• INPUT MATERIAL:
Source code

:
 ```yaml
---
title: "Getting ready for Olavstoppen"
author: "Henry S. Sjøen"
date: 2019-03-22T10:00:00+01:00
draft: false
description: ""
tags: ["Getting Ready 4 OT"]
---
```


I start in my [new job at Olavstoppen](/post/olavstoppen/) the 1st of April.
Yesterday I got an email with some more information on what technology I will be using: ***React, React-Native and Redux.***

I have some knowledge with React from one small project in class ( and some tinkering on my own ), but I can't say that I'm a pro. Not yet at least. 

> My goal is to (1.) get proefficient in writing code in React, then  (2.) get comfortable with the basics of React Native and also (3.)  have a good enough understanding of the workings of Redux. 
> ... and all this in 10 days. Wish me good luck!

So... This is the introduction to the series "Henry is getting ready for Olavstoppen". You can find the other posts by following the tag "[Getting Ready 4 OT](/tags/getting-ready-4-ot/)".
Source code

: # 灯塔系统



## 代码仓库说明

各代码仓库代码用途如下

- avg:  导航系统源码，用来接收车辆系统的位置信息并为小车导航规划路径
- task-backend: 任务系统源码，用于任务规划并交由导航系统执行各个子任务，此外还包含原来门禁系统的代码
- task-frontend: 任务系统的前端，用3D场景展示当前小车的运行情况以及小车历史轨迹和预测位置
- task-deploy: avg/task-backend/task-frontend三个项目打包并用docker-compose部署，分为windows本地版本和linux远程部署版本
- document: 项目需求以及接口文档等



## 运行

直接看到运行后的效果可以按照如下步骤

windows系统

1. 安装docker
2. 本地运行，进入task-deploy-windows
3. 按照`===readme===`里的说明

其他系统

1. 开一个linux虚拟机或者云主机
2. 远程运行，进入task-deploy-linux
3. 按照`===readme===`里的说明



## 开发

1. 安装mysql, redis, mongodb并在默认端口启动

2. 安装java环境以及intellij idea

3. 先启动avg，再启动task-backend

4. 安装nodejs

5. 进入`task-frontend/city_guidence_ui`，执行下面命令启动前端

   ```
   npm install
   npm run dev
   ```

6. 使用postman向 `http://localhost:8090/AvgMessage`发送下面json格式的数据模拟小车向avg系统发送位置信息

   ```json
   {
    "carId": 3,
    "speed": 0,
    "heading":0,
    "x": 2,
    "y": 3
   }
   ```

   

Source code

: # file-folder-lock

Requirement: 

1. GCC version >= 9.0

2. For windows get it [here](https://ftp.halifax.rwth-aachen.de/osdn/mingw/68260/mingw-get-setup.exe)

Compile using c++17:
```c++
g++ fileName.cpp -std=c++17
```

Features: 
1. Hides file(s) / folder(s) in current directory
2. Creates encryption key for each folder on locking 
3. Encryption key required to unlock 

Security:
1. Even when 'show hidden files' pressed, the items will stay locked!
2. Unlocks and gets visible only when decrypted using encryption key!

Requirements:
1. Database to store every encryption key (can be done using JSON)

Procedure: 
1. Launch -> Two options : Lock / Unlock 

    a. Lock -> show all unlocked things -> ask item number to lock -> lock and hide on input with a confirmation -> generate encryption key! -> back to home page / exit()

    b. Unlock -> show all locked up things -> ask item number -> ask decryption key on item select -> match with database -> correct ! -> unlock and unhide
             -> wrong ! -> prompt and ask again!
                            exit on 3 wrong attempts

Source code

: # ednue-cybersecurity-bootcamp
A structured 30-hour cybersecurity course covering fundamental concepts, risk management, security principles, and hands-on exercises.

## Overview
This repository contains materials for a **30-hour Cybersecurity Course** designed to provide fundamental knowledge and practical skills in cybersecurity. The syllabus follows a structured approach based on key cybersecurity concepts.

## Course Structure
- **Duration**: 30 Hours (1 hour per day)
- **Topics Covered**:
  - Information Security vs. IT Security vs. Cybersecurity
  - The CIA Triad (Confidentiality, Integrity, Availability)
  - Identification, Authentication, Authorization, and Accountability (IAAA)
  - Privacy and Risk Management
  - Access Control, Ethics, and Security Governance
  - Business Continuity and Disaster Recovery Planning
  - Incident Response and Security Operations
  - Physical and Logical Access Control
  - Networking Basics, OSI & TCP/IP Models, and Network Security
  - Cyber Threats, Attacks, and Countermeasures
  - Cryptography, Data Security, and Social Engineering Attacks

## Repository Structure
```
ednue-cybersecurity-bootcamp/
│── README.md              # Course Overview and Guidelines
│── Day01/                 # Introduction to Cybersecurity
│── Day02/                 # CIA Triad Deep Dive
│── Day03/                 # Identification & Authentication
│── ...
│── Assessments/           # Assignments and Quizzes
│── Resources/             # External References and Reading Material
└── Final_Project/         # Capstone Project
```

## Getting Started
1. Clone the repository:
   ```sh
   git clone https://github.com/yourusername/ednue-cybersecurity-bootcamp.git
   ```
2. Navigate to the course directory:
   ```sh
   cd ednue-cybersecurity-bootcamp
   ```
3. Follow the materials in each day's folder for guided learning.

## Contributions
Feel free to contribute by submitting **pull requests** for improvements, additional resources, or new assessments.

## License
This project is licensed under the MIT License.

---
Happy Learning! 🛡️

• TASK OBJECTIVE: The first line of the entries above marks where to begin; repeat each line exactly through the one that contains "2. 远程运行，进入task-deploy-linux", and include that line.

• ANSWER TO THIS PROBLEM:
Source code

:
 ```yaml
---
title: "Getting ready for Olavstoppen"
author: "Henry S. Sjøen"
date: 2019-03-22T10:00:00+01:00
draft: false
description: ""
tags: ["Getting Ready 4 OT"]
---
```


I start in my [new job at Olavstoppen](/post/olavstoppen/) the 1st of April.
Yesterday I got an email with some more information on what technology I will be using: ***React, React-Native and Redux.***

I have some knowledge with React from one small project in class ( and some tinkering on my own ), but I can't say that I'm a pro. Not yet at least. 

> My goal is to (1.) get proefficient in writing code in React, then  (2.) get comfortable with the basics of React Native and also (3.)  have a good enough understanding of the workings of Redux. 
> ... and all this in 10 days. Wish me good luck!

So... This is the introduction to the series "Henry is getting ready for Olavstoppen". You can find the other posts by following the tag "[Getting Ready 4 OT](/tags/getting-ready-4-ot/)".
Source code

: # 灯塔系统



## 代码仓库说明

各代码仓库代码用途如下

- avg:  导航系统源码，用来接收车辆系统的位置信息并为小车导航规划路径
- task-backend: 任务系统源码，用于任务规划并交由导航系统执行各个子任务，此外还包含原来门禁系统的代码
- task-frontend: 任务系统的前端，用3D场景展示当前小车的运行情况以及小车历史轨迹和预测位置
- task-deploy: avg/task-backend/task-frontend三个项目打包并用docker-compose部署，分为windows本地版本和linux远程部署版本
- document: 项目需求以及接口文档等



## 运行

直接看到运行后的效果可以按照如下步骤

windows系统

1. 安装docker
2. 本地运行，进入task-deploy-windows
3. 按照`===readme===`里的说明

其他系统

1. 开一个linux虚拟机或者云主机
2. 远程运行，进入task-deploy-linux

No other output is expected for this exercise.